## REQUIRED WORK
Go to the line holding "unerwartetes Verhalten aufzeigt." in the entries below and write out exactly every line down to and including the line holding "Diese Funktion hätte".

## Saved entries
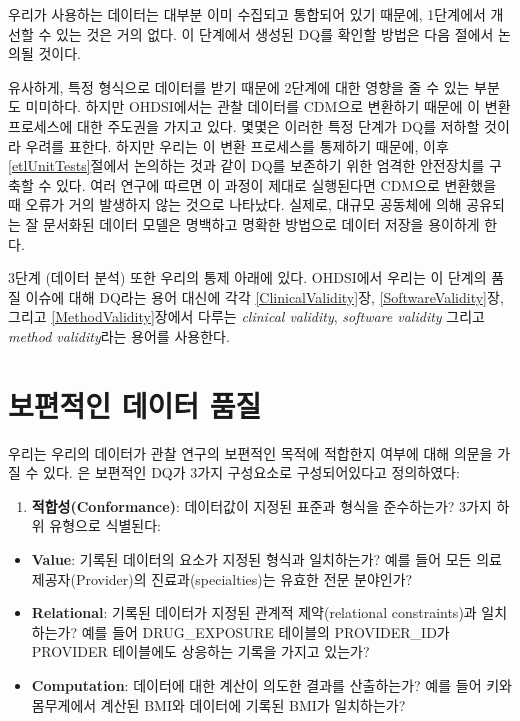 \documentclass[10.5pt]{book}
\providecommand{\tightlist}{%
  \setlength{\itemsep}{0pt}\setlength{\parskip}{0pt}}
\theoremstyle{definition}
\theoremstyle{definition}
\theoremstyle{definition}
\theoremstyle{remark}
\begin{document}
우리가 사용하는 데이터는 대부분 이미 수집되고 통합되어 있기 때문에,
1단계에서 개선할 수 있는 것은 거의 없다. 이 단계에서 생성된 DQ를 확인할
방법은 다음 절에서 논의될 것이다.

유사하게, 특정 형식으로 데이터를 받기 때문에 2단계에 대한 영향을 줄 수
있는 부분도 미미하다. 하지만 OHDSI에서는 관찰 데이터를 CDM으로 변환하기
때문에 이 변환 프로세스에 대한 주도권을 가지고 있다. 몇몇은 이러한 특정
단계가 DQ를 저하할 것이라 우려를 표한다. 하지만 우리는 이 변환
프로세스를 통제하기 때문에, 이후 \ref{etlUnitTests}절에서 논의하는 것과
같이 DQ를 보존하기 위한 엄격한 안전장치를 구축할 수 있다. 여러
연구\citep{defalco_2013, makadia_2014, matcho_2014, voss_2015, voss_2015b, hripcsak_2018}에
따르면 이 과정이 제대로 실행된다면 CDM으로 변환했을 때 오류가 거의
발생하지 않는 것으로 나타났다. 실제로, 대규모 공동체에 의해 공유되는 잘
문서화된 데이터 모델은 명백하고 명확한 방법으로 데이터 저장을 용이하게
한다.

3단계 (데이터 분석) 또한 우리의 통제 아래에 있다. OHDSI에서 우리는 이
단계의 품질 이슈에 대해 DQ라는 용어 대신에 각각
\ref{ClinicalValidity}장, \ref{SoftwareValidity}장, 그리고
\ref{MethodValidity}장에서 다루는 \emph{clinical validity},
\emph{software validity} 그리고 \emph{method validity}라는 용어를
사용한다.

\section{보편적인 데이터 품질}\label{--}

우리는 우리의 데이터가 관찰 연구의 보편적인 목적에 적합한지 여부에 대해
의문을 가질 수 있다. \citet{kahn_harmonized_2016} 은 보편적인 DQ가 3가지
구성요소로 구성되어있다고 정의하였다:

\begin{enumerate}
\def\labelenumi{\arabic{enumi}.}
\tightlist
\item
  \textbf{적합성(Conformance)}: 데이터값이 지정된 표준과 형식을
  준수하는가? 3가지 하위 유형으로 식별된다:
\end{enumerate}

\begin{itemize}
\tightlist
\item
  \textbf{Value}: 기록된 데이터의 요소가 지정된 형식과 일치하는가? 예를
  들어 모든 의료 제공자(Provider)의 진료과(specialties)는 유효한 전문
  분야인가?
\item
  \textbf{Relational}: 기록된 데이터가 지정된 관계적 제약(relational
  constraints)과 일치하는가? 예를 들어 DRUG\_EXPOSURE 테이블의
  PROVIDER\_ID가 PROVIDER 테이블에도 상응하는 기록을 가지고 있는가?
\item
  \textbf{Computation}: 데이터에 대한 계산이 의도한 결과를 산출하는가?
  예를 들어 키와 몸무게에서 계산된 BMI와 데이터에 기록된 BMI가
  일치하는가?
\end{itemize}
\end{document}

...

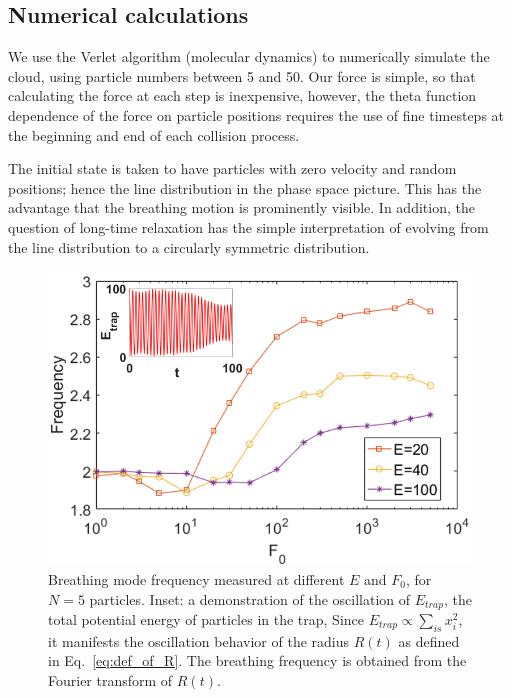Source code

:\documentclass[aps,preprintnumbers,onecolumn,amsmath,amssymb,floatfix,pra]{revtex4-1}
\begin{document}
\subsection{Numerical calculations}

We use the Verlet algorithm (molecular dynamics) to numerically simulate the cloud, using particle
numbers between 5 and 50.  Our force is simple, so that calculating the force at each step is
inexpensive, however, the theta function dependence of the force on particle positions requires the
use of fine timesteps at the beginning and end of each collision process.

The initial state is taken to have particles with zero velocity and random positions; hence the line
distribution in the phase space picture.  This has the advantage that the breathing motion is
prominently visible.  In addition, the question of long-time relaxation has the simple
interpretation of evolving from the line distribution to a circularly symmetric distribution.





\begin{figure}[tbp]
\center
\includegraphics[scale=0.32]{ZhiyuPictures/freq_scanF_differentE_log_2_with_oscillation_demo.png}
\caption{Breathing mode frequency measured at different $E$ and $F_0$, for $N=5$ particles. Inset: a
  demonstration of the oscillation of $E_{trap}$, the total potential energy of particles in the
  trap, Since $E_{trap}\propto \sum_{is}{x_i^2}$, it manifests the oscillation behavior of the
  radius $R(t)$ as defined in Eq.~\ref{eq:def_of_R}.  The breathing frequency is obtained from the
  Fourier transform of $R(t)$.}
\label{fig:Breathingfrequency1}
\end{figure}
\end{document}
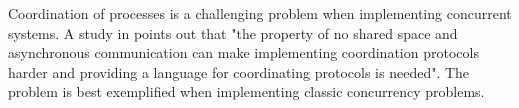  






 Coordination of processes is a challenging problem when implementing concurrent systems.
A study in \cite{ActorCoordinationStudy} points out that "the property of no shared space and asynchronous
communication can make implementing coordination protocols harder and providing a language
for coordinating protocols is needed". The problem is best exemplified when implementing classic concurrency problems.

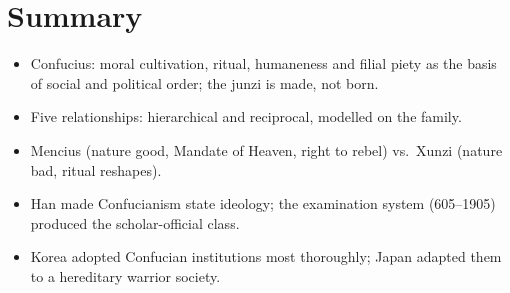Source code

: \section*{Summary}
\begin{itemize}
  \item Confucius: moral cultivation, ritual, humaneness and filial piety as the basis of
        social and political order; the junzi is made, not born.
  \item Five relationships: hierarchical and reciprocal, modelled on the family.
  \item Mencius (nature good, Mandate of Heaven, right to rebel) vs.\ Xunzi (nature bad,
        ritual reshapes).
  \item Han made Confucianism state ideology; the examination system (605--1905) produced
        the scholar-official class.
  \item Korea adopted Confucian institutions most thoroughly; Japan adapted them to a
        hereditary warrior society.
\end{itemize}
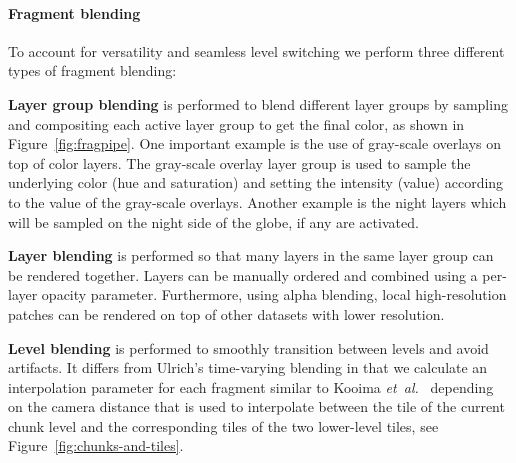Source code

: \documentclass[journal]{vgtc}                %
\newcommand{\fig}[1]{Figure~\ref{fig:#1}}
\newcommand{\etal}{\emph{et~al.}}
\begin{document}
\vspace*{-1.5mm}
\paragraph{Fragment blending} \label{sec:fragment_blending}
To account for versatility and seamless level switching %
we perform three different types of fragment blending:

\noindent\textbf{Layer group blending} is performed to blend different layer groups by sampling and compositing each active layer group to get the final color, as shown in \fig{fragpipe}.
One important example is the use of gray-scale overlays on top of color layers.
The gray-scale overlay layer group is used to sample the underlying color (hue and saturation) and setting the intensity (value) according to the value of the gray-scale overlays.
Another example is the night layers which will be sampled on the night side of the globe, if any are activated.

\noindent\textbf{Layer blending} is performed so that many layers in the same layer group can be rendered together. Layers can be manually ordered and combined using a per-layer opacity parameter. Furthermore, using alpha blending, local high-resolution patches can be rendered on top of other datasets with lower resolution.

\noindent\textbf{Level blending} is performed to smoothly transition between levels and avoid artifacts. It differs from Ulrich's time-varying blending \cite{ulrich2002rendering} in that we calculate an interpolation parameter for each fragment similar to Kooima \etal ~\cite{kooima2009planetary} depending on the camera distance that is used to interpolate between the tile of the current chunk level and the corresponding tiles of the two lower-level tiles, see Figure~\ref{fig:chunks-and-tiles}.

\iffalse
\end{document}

* * *

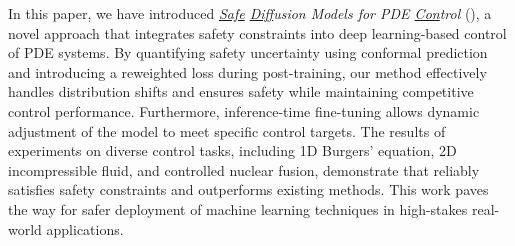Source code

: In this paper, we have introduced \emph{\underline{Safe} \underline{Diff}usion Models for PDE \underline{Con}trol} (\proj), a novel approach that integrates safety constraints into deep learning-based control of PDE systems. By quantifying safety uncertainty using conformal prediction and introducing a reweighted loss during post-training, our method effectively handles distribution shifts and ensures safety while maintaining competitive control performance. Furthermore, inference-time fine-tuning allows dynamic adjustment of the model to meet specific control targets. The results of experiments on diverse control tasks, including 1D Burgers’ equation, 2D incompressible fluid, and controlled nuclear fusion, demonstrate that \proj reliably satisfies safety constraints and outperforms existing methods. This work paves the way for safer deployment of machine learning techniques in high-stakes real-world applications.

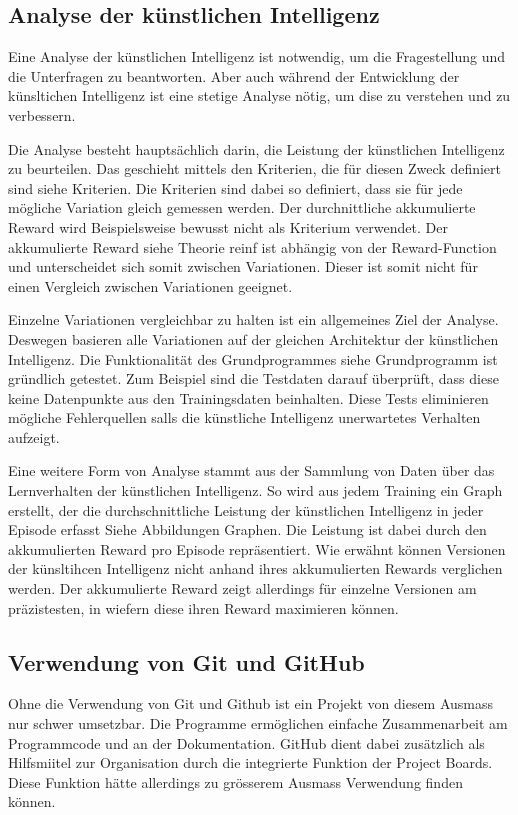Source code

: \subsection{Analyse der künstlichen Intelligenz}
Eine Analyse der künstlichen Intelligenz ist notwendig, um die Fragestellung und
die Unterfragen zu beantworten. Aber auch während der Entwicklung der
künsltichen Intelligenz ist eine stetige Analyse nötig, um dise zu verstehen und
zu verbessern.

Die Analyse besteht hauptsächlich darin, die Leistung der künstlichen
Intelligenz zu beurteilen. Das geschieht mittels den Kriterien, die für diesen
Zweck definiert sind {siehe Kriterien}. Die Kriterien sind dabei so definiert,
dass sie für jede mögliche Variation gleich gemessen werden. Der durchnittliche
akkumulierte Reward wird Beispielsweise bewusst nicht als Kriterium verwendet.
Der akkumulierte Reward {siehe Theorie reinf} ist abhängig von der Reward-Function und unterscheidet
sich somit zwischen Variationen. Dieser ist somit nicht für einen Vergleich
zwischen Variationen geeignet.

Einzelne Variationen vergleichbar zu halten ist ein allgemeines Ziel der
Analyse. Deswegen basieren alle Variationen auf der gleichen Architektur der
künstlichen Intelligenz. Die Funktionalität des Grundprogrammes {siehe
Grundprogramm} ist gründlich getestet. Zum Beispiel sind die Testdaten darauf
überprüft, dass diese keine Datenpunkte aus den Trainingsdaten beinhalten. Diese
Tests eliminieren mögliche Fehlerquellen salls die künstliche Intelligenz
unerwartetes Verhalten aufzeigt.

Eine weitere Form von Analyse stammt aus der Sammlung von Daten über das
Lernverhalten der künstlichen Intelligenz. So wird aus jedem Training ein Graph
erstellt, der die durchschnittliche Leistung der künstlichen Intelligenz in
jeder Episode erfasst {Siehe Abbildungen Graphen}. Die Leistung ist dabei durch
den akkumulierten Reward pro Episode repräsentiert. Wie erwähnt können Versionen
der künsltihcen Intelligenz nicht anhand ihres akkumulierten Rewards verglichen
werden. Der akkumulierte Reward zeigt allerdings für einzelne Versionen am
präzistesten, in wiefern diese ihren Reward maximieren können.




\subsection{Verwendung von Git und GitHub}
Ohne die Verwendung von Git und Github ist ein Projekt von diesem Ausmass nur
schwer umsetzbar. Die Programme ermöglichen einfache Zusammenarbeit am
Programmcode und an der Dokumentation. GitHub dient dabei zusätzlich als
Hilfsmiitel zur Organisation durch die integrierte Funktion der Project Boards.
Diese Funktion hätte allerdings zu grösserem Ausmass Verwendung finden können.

## RESULT
unerwartetes Verhalten aufzeigt.

Eine weitere Form von Analyse stammt aus der Sammlung von Daten über das
Lernverhalten der künstlichen Intelligenz. So wird aus jedem Training ein Graph
erstellt, der die durchschnittliche Leistung der künstlichen Intelligenz in
jeder Episode erfasst {Siehe Abbildungen Graphen}. Die Leistung ist dabei durch
den akkumulierten Reward pro Episode repräsentiert. Wie erwähnt können Versionen
der künsltihcen Intelligenz nicht anhand ihres akkumulierten Rewards verglichen
werden. Der akkumulierte Reward zeigt allerdings für einzelne Versionen am
präzistesten, in wiefern diese ihren Reward maximieren können.




\subsection{Verwendung von Git und GitHub}
Ohne die Verwendung von Git und Github ist ein Projekt von diesem Ausmass nur
schwer umsetzbar. Die Programme ermöglichen einfache Zusammenarbeit am
Programmcode und an der Dokumentation. GitHub dient dabei zusätzlich als
Hilfsmiitel zur Organisation durch die integrierte Funktion der Project Boards.
Diese Funktion hätte allerdings zu grösserem Ausmass Verwendung finden können.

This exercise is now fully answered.